Eventually, the family settled in Stillwater, Minn., where Marcus opened Christian counseling centers, which he continues to run today. Michele, for a few years, worked for the Internal Revenue Service as a lawyer. (On the campaign trail, she cleverly calls herself a “federal tax attorney.”) In her spare time, she assisted with the family business. As the children grew, she slowed her legal activity, and most of her work took place inside the family’s home — as an educator.

With a group of parents, Bachmann founded New Heights, a charter school, in 1992. The experience — dealing with state government, stirring neighbors to get involved — taught her much about organizing and, for the first time, how to deal with the media. But after butting heads with some parents about the curriculum, Bachmann, a board member, resigned.

She turned her full attention back to her children. The Bachmanns homeschooled all five of them, teaching them to read and write before the state would even have started with them. National Review, Time, Newsweek, and local newspapers were required reading for the brood. Rush Limbaugh played over the radio on many afternoons, along with Michele’s favorite composer, J. S. Bach.

By the mid-Nineties, Marcus and Michele were welcoming foster children into their home. It began with one, then another. By 1998, 23 teenage girls had lived with them at different junctures. It was at times a challenge, but always a labor of love. Some of Bachmann’s own children remember long lines for the bathroom, but, beyond that minor snag, they are in awe of their parents, especially their mother, for her boundless energy.

“Our adolescent foster children came to us as the last stop in the foster-care system,” Marcus says. He and Michele were determined to make sure that they were not lost in the system, just another name in a state worker’s manila folder. “When our foster children were older teens, I had the rule that summer was not for idleness. From 9 to 5, Monday to Friday, they either found employment or volunteered.” The disciplined guidance, he says, worked: Each of their foster children graduated from high school.

Bachmann, one of her sons recalls, never seemed to rest.

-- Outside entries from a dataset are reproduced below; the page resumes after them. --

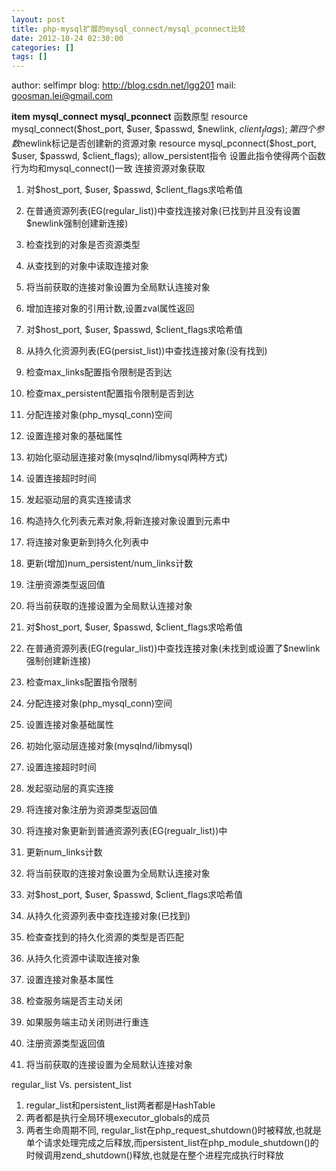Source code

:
 ```yaml
---
layout: post
title: php-mysql扩展的mysql_connect/mysql_pconnect比较
date: 2012-10-24 02:30:00
categories: []
tags: []
---
```

author: selfimpr
blog: http://blog.csdn.net/lgg201
mail: goosman.lei@gmail.com

**item**
**mysql_connect**
**mysql_pconnect**
函数原型
resource mysql_connect($host_port, $user, $passwd, $newlink, $client_flags);
第四个参数$newlink标记是否创建新的资源对象
resource mysql_pconnect($host_port, $user, $passwd, $client_flags);
allow_persistent指令
设置此指令使得两个函数行为均和mysql_connect()一致
连接资源对象获取
1. 对$host_port, $user, $passwd, $client_flags求哈希值
2. 在普通资源列表(EG(regular_list))中查找连接对象(已找到并且没有设置$newlink强制创建新连接)
3. 检查找到的对象是否资源类型
4. 从查找到的对象中读取连接对象
5. 将当前获取的连接对象设置为全局默认连接对象
6. 增加连接对象的引用计数,设置zval属性返回

1. 对$host_port, $user, $passwd, $client_flags求哈希值
2. 从持久化资源列表(EG(persist_list))中查找连接对象(没有找到)
3. 检查max_links配置指令限制是否到达
4. 检查max_persistent配置指令限制是否到达
5. 分配连接对象(php_mysql_conn)空间
6. 设置连接对象的基础属性
7. 初始化驱动层连接对象(mysqlnd/libmysql两种方式)
8. 设置连接超时时间
9. 发起驱动层的真实连接请求
10. 构造持久化列表元素对象,将新连接对象设置到元素中
11. 将连接对象更新到持久化列表中
12. 更新(增加)num_persistent/num_links计数
13. 注册资源类型返回值
14. 将当前获取的连接设置为全局默认连接对象

1. 对$host_port, $user, $passwd, $client_flags求哈希值
2. 在普通资源列表(EG(regular_list))中查找连接对象(未找到或设置了$newlink强制创建新连接)
3. 检查max_links配置指令限制
4. 分配连接对象(php_mysql_conn)空间
5. 设置连接对象基础属性
6. 初始化驱动层连接对象(mysqlnd/libmysql)
7. 设置连接超时时间
8. 发起驱动层的真实连接
9. 将连接对象注册为资源类型返回值
10. 将连接对象更新到普通资源列表(EG(regualr_list))中
11. 更新num_links计数
12. 将当前获取的连接对象设置为全局默认连接对象

1. 对$host_port, $user, $passwd, $client_flags求哈希值
2. 从持久化资源列表中查找连接对象(已找到)
3. 检查查找到的持久化资源的类型是否匹配
4. 从持久化资源中读取连接对象
5. 设置连接对象基本属性
6. 检查服务端是否主动关闭
7. 如果服务端主动关闭则进行重连
8. 注册资源类型返回值
9. 将当前获取的连接设置为全局默认连接对象

regular_list Vs. persistent_list
1. regular_list和persistent_list两者都是HashTable
2. 两者都是执行全局环境executor_globals的成员
3. 两者生命周期不同, regular_list在php_request_shutdown()时被释放,也就是单个请求处理完成之后释放,而persistent_list在php_module_shutdown()的时候调用zend_shutdown()释放,也就是在整个进程完成执行时释放




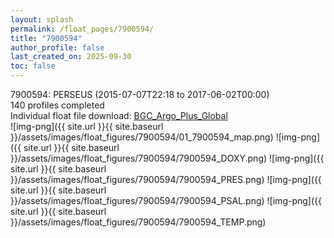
 ```yaml
---
layout: splash
permalink: /float_pages/7900594/
title: "7900594"
author_profile: false
last_created_on: 2025-09-30
toc: false
---
```

 
7900594: PERSEUS (2015-07-07T22:18 to 2017-06-02T00:00)\
140 profiles completed\
Individual float file download: [BGC_Argo_Plus_Global](https://ftp.soest.hawaii.edu/bgc_argo_plus/Individual_Floats/outliers_removed/7900594_Sprof_processed.nc)\
![img-png]({{ site.url }}{{ site.baseurl }}/assets/images/float_figures/7900594/01_7900594_map.png)
![img-png]({{ site.url }}{{ site.baseurl }}/assets/images/float_figures/7900594/7900594_DOXY.png)
![img-png]({{ site.url }}{{ site.baseurl }}/assets/images/float_figures/7900594/7900594_PRES.png)
![img-png]({{ site.url }}{{ site.baseurl }}/assets/images/float_figures/7900594/7900594_PSAL.png)
![img-png]({{ site.url }}{{ site.baseurl }}/assets/images/float_figures/7900594/7900594_TEMP.png)
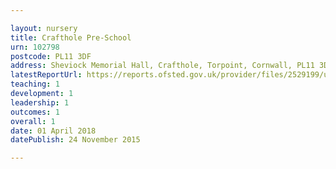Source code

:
 ```yaml
---

layout: nursery
title: Crafthole Pre-School
urn: 102798
postcode: PL11 3DF
address: Sheviock Memorial Hall, Crafthole, Torpoint, Cornwall, PL11 3DF
latestReportUrl: https://reports.ofsted.gov.uk/provider/files/2529199/urn/102798.pdf
teaching: 1
development: 1
leadership: 1
outcomes: 1
overall: 1
date: 01 April 2018 
datePublish: 24 November 2015

---
```

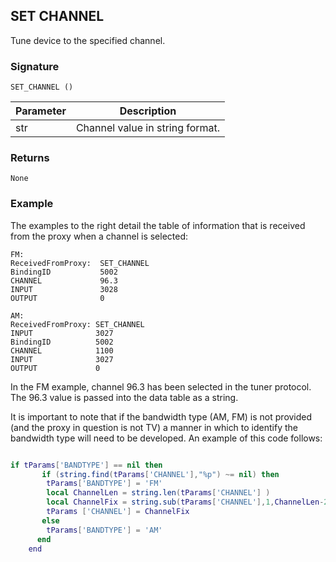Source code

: ## SET CHANNEL

Tune device to the specified channel.


### Signature

`SET_CHANNEL ()`


| Parameter | Description |
| --- | --- |
| str | Channel value in string format. |


### Returns

`None`


### Example

The examples to the right detail the table of information that is received from the proxy when a channel is selected:

```
FM:
ReceivedFromProxy:	SET_CHANNEL
BindingID           5002
CHANNEL             96.3
INPUT               3028
OUTPUT              0

AM:
ReceivedFromProxy: SET_CHANNEL
INPUT              3027
BindingID          5002
CHANNEL            1100
INPUT              3027
OUTPUT             0
```

In the FM example, channel 96.3 has been selected in the tuner protocol. The 96.3 value is passed into the data table as a string.

It is important to note that if the bandwidth type (AM, FM) is not provided (and the proxy in question is not TV) a manner in which to identify the bandwidth type will need to be developed. An example of this code follows:

```lua

if tParams['BANDTYPE'] == nil then
       if (string.find(tParams['CHANNEL'],"%p") ~= nil) then
        tParams['BANDTYPE'] = 'FM'
        local ChannelLen = string.len(tParams['CHANNEL'] )
        local ChannelFix = string.sub(tParams['CHANNEL'],1,ChannelLen-2) .. '.' .. string.sub(tParams['CHANNEL'],ChannelLen-1,ChannelLen-1)
        tParams ['CHANNEL'] = ChannelFix
       else
        tParams['BANDTYPE'] = 'AM'
      end
    end 
```
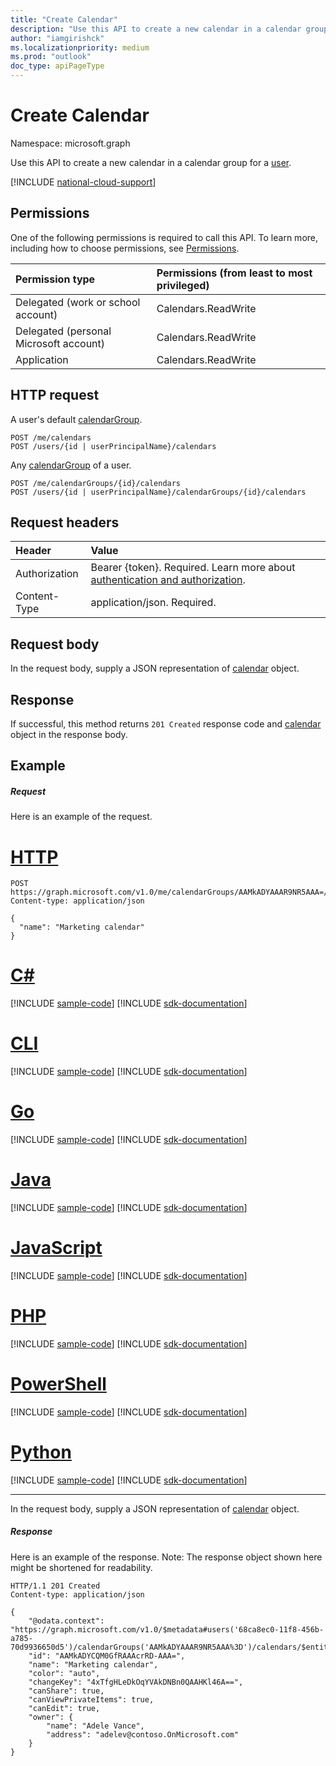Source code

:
 ```yaml
---
title: "Create Calendar"
description: "Use this API to create a new calendar in a calendar group for a user."
author: "iamgirishck"
ms.localizationpriority: medium
ms.prod: "outlook"
doc_type: apiPageType
---
```


# Create Calendar

Namespace: microsoft.graph

Use this API to create a new calendar in a calendar group for a [user](../resources/user.md).

[!INCLUDE [national-cloud-support](../../includes/all-clouds.md)]

## Permissions

One of the following permissions is required to call this API. To learn more, including how to choose permissions, see [Permissions](/graph/permissions-reference).
<!-- { "blockType": "ignored"  } // Note: Removing this line will result in the permissions autogeneration tool overwriting the table. -->
| Permission type                        | Permissions (from least to most privileged) |
| :------------------------------------- | :------------------------------------------ |
| Delegated (work or school account)     | Calendars.ReadWrite                         |
| Delegated (personal Microsoft account) | Calendars.ReadWrite                         |
| Application                            | Calendars.ReadWrite                         |

## HTTP request

<!-- { "blockType": "ignored" } -->

A user's default [calendarGroup](../resources/calendargroup.md).

```http
POST /me/calendars
POST /users/{id | userPrincipalName}/calendars
```

Any [calendarGroup](../resources/calendargroup.md) of a user.

```http
POST /me/calendarGroups/{id}/calendars
POST /users/{id | userPrincipalName}/calendarGroups/{id}/calendars
```

## Request headers

| Header        | Value                       |
| :------------ | :-------------------------- |
|Authorization|Bearer {token}. Required. Learn more about [authentication and authorization](/graph/auth/auth-concepts).|
| Content-Type  | application/json. Required. |

## Request body

In the request body, supply a JSON representation of [calendar](../resources/calendar.md) object.

## Response

If successful, this method returns `201 Created` response code and [calendar](../resources/calendar.md) object in the response body.

## Example

##### Request

Here is an example of the request.


# [HTTP](#tab/http)
<!-- {
  "blockType": "request",
  "sampleKeys": ["AAMkADYAAAR9NR5AAA="],
  "name": "create_calendar_from_calendargroup"
}-->

```http
POST https://graph.microsoft.com/v1.0/me/calendarGroups/AAMkADYAAAR9NR5AAA=/calendars
Content-type: application/json

{
  "name": "Marketing calendar"
}
```

# [C#](#tab/csharp)
[!INCLUDE [sample-code](../includes/snippets/csharp/create-calendar-from-calendargroup-csharp-snippets.md)]
[!INCLUDE [sdk-documentation](../includes/snippets/snippets-sdk-documentation-link.md)]

# [CLI](#tab/cli)
[!INCLUDE [sample-code](../includes/snippets/cli/create-calendar-from-calendargroup-cli-snippets.md)]
[!INCLUDE [sdk-documentation](../includes/snippets/snippets-sdk-documentation-link.md)]

# [Go](#tab/go)
[!INCLUDE [sample-code](../includes/snippets/go/create-calendar-from-calendargroup-go-snippets.md)]
[!INCLUDE [sdk-documentation](../includes/snippets/snippets-sdk-documentation-link.md)]

# [Java](#tab/java)
[!INCLUDE [sample-code](../includes/snippets/java/create-calendar-from-calendargroup-java-snippets.md)]
[!INCLUDE [sdk-documentation](../includes/snippets/snippets-sdk-documentation-link.md)]

# [JavaScript](#tab/javascript)
[!INCLUDE [sample-code](../includes/snippets/javascript/create-calendar-from-calendargroup-javascript-snippets.md)]
[!INCLUDE [sdk-documentation](../includes/snippets/snippets-sdk-documentation-link.md)]

# [PHP](#tab/php)
[!INCLUDE [sample-code](../includes/snippets/php/create-calendar-from-calendargroup-php-snippets.md)]
[!INCLUDE [sdk-documentation](../includes/snippets/snippets-sdk-documentation-link.md)]

# [PowerShell](#tab/powershell)
[!INCLUDE [sample-code](../includes/snippets/powershell/create-calendar-from-calendargroup-powershell-snippets.md)]
[!INCLUDE [sdk-documentation](../includes/snippets/snippets-sdk-documentation-link.md)]

# [Python](#tab/python)
[!INCLUDE [sample-code](../includes/snippets/python/create-calendar-from-calendargroup-python-snippets.md)]
[!INCLUDE [sdk-documentation](../includes/snippets/snippets-sdk-documentation-link.md)]

---

In the request body, supply a JSON representation of [calendar](../resources/calendar.md) object.

##### Response

Here is an example of the response. Note: The response object shown here might be shortened for readability.

<!-- {
  "blockType": "response",
  "truncated": true,
  "@odata.type": "microsoft.graph.calendar"
} -->

```http
HTTP/1.1 201 Created
Content-type: application/json

{
    "@odata.context": "https://graph.microsoft.com/v1.0/$metadata#users('68ca8ec0-11f8-456b-a785-70d9936650d5')/calendarGroups('AAMkADYAAAR9NR5AAA%3D')/calendars/$entity",
    "id": "AAMkADYCQM0GfRAAAcrRD-AAA=",
    "name": "Marketing calendar",
    "color": "auto",
    "changeKey": "4xTfgHLeDkOqYVAkDNBn0QAAHKl46A==",
    "canShare": true,
    "canViewPrivateItems": true,
    "canEdit": true,
    "owner": {
        "name": "Adele Vance",
        "address": "adelev@contoso.OnMicrosoft.com"
    }
}
```

<!-- uuid: 8fcb5dbc-d5aa-4681-8e31-b001d5168d79
2015-10-25 14:57:30 UTC -->

<!-- {
  "type": "#page.annotation",
  "description": "Create Calendar",
  "keywords": "",
  "section": "documentation",
  "tocPath": "",
  "suppressions": [
  ]
}-->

Her professional legal work and her never-ending efforts as an educator of her children did not stop her from becoming involved in conservative causes. She would attend pro-life meetings whenever possible and take her children to see conservative speakers at local college campuses.

During Bill Clinton’s second term, Bachmann decided to speak out beyond the neighborhood coffee klatch. The Left’s heavy influence over the state’s public schools, which enabled bureaucrats to craft shoddy, politically correct classroom material, motivated her to join the Maple River Education Coalition, a group of parents and community members who, like her, were upset with the quality of public-school education.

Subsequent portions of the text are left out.